Inspired by some of the other answers here (particularly vpk's) I came up with the following crontab entry, which doesn't require an external script:
PATH=/usr/bin:/bin:/usr/sbin:/sbin
* * * * * SSH_AUTH_SOCK=$(lsof -a -p $(pgrep ssh-agent) -U -F n | sed -n 's/^n//p') ssh hostname remote-command-here
Here is a solution that will work if you can't use keychain and if you can't start an ssh-agent from your script (for example, because your key is passphrase-protected).
Run this once:
nohup ssh-agent > .ssh-agent-file &
. ssh-agent-file
ssh-add # you'd enter your passphrase here
In the script you are running from cron:
# start of script
. ${HOME}/.ssh-agent-file
# now your key is available
Of course this allows anyone who can read '~/.ssh-agent-file' and the corresponding socket to use your ssh credentials, so use with caution in any multi-user environment.
Your solution works but it will spawn a new agent process every time as already indicated by some other answer.
I faced similar issues and I found this blogpost useful as well as the shell script by Wayne Walker mentioned in the blog on github.
Good luck!
Not enough reputation to comment on #markshep's answer, just wanted to add a simpler solution. lsof was not listing the socket for me without sudo, but find is enough:
* * * * * SSH_AUTH_SOCK="$(find /tmp/ -type s -path '/tmp/ssh-*/agent.*' -user $(whoami) 2>/dev/null)" ssh-command
The find command searches the /tmp directory for sockets whose full path name matches that of ssh agent socket files and are owned by the current user.

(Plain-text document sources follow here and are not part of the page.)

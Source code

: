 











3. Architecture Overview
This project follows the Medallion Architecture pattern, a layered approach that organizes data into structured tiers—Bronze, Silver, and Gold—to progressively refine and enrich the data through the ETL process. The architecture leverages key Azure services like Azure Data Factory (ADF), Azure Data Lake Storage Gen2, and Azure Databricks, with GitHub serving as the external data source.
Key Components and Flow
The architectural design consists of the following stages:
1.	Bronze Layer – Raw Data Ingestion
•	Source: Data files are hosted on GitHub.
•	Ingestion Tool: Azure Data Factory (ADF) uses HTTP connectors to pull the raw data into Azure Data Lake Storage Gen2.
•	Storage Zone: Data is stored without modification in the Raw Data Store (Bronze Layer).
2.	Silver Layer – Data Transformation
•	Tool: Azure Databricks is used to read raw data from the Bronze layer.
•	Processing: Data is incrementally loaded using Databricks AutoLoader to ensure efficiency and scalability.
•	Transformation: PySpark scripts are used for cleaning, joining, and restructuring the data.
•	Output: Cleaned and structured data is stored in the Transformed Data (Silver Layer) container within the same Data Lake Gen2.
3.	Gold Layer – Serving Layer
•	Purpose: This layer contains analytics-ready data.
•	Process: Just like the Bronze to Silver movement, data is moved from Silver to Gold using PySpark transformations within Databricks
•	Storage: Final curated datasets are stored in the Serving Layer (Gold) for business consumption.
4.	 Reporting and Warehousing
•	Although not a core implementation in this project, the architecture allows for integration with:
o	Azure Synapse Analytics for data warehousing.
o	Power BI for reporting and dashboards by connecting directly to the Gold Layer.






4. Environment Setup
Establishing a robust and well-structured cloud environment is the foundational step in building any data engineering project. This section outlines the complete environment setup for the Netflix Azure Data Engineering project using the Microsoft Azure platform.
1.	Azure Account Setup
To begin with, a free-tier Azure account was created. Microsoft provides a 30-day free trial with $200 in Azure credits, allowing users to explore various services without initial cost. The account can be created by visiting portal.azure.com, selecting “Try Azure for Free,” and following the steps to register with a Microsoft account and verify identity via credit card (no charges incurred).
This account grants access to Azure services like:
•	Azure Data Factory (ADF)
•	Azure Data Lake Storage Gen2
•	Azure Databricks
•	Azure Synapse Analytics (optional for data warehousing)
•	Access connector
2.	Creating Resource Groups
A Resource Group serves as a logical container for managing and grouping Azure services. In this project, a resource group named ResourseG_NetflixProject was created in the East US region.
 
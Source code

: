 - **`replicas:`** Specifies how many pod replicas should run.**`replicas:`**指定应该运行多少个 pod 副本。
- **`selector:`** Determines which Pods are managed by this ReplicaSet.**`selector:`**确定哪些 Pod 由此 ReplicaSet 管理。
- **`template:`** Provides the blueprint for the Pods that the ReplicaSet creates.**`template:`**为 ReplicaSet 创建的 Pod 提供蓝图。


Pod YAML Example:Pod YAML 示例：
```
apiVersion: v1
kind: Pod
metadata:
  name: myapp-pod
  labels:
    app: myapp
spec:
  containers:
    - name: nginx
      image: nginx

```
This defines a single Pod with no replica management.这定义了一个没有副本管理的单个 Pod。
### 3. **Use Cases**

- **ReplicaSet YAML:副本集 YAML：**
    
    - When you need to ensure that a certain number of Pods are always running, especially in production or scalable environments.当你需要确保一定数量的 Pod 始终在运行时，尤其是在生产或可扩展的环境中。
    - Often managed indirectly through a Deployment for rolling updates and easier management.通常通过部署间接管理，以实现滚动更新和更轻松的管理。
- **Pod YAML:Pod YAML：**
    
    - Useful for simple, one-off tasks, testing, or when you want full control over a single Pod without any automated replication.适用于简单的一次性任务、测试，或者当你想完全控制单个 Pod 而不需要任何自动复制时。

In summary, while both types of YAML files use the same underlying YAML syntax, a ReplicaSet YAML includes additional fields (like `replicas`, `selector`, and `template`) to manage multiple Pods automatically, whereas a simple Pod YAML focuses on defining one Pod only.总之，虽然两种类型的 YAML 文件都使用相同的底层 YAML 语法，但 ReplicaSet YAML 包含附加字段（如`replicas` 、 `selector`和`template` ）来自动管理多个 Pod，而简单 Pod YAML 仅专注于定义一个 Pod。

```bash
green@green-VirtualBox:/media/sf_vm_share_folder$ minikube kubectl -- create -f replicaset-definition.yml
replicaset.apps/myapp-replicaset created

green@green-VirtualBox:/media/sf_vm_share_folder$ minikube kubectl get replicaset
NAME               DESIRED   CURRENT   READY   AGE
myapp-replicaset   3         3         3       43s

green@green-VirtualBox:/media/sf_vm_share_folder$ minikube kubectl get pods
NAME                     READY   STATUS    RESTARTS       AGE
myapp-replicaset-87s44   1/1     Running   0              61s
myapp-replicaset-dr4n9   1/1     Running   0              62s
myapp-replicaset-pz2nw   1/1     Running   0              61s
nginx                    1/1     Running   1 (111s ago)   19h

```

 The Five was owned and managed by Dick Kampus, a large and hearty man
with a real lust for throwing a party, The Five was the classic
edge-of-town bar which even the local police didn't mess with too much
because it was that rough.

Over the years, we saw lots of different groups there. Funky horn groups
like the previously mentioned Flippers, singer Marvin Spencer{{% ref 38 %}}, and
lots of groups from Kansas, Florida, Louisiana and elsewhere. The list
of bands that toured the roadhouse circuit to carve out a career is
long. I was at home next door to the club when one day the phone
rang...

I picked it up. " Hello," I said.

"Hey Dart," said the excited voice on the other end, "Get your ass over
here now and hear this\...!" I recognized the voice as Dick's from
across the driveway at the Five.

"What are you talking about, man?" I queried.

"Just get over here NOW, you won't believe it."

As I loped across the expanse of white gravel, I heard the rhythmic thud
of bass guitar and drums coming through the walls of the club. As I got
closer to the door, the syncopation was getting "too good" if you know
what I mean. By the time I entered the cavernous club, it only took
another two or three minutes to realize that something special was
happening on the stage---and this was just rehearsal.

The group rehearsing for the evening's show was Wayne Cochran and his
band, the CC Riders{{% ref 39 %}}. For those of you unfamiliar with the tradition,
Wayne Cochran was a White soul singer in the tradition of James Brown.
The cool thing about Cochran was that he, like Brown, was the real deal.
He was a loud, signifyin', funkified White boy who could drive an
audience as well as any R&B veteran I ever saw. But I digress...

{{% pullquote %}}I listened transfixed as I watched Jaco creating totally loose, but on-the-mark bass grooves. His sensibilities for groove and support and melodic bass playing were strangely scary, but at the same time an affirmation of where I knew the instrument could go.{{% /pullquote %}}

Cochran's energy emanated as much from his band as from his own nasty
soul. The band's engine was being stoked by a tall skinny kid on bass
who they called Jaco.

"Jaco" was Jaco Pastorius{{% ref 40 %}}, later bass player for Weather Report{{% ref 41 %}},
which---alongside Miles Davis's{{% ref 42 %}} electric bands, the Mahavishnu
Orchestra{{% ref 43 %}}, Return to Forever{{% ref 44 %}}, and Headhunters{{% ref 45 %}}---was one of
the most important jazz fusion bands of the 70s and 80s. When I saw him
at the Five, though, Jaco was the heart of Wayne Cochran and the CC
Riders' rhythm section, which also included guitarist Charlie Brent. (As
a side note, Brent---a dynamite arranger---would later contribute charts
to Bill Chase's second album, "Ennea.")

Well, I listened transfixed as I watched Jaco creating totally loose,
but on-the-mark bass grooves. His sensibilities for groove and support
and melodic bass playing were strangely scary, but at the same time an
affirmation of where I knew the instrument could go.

It redirects stderr to /dev/null to ignore the many permission denied errors that will usually be produced by running find on directories that it doesn't have access to.
The solution assumes only one socket will be found for that user.
The target and path match might need modification for other distributions/ssh versions/configurations, should be straightforward though.